Rendered images with source text:
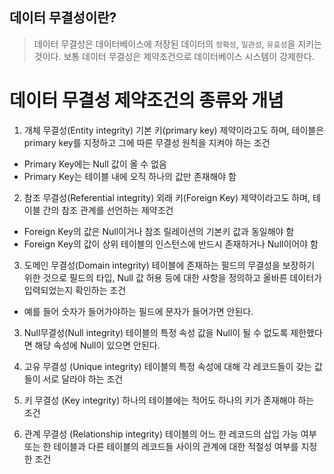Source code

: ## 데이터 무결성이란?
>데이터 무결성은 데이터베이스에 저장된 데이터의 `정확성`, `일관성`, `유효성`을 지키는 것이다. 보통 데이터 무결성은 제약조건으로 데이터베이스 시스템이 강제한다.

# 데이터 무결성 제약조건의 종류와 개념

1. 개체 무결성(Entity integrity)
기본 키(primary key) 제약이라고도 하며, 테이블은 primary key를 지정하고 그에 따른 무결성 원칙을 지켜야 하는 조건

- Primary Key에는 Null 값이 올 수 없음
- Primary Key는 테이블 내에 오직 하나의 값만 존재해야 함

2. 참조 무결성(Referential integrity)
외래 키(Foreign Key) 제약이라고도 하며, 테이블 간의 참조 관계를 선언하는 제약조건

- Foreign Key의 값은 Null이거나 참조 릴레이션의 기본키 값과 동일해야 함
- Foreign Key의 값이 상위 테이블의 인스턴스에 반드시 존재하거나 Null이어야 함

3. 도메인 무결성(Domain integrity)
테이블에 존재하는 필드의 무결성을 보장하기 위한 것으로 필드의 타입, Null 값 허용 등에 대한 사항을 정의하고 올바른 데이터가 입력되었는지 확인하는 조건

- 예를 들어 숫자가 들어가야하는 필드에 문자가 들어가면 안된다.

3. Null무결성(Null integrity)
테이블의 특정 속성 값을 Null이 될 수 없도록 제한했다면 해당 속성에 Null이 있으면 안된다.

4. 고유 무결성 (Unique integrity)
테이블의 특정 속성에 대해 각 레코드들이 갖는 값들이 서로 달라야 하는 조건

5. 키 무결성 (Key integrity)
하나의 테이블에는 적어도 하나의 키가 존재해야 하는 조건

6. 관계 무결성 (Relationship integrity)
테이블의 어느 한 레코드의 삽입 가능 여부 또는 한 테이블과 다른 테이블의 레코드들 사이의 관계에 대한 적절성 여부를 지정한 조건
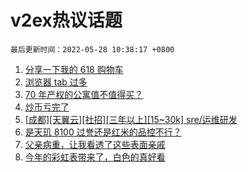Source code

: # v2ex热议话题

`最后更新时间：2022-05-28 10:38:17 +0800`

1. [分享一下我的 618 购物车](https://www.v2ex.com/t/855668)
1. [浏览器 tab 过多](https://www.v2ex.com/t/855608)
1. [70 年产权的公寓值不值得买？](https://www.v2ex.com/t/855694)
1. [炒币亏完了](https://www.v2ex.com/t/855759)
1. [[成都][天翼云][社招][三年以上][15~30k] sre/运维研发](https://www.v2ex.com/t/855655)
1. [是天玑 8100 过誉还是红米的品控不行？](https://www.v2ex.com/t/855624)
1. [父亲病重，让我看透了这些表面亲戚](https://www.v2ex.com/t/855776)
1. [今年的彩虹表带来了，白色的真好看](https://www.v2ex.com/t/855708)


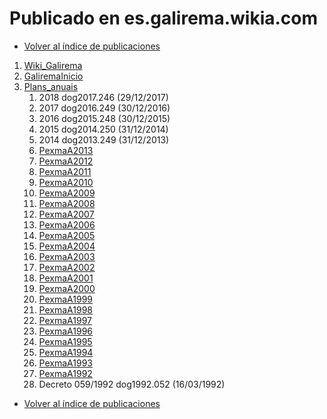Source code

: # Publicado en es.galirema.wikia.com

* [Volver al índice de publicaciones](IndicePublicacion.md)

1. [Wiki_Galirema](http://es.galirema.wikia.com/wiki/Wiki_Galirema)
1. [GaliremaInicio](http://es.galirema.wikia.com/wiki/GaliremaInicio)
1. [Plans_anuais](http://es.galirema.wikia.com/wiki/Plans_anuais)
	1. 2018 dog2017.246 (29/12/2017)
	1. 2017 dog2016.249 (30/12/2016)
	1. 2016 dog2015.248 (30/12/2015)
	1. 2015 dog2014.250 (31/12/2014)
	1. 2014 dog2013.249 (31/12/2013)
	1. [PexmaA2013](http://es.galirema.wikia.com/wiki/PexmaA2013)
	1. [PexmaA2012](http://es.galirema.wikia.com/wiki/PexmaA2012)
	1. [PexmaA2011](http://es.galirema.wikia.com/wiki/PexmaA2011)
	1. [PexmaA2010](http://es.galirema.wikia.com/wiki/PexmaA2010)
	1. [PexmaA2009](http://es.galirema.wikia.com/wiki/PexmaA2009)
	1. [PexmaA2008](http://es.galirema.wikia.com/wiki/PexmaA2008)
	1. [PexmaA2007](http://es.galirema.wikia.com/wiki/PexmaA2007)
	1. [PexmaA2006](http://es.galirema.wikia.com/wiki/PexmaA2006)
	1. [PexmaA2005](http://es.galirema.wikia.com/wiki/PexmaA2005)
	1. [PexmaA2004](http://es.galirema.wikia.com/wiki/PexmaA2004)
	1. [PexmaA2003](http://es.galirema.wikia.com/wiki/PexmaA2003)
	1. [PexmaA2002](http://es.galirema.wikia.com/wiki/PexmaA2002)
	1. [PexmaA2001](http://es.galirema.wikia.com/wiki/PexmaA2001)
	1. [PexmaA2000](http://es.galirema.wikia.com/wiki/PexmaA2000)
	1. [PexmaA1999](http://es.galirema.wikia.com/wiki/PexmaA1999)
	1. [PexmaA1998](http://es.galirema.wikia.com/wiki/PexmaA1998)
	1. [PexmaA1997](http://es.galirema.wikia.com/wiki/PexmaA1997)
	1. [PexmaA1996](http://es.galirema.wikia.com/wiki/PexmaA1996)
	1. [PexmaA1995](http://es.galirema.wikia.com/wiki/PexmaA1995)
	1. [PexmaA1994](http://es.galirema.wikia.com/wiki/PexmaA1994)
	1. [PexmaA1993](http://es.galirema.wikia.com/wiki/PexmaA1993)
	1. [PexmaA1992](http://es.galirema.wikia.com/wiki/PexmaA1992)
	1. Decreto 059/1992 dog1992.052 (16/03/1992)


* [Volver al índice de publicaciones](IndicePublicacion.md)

*About this task*. Out of the data above, give again only the lines starting at the one holding "## 데이터 무결성이란?" and ending at the one holding "3. Null무결성(Null integrity)", unchanged.

*Answer to this exercise*.
: ## 데이터 무결성이란?
>데이터 무결성은 데이터베이스에 저장된 데이터의 `정확성`, `일관성`, `유효성`을 지키는 것이다. 보통 데이터 무결성은 제약조건으로 데이터베이스 시스템이 강제한다.

# 데이터 무결성 제약조건의 종류와 개념

1. 개체 무결성(Entity integrity)
기본 키(primary key) 제약이라고도 하며, 테이블은 primary key를 지정하고 그에 따른 무결성 원칙을 지켜야 하는 조건

- Primary Key에는 Null 값이 올 수 없음
- Primary Key는 테이블 내에 오직 하나의 값만 존재해야 함

2. 참조 무결성(Referential integrity)
외래 키(Foreign Key) 제약이라고도 하며, 테이블 간의 참조 관계를 선언하는 제약조건

- Foreign Key의 값은 Null이거나 참조 릴레이션의 기본키 값과 동일해야 함
- Foreign Key의 값이 상위 테이블의 인스턴스에 반드시 존재하거나 Null이어야 함

3. 도메인 무결성(Domain integrity)
테이블에 존재하는 필드의 무결성을 보장하기 위한 것으로 필드의 타입, Null 값 허용 등에 대한 사항을 정의하고 올바른 데이터가 입력되었는지 확인하는 조건

- 예를 들어 숫자가 들어가야하는 필드에 문자가 들어가면 안된다.

3. Null무결성(Null integrity)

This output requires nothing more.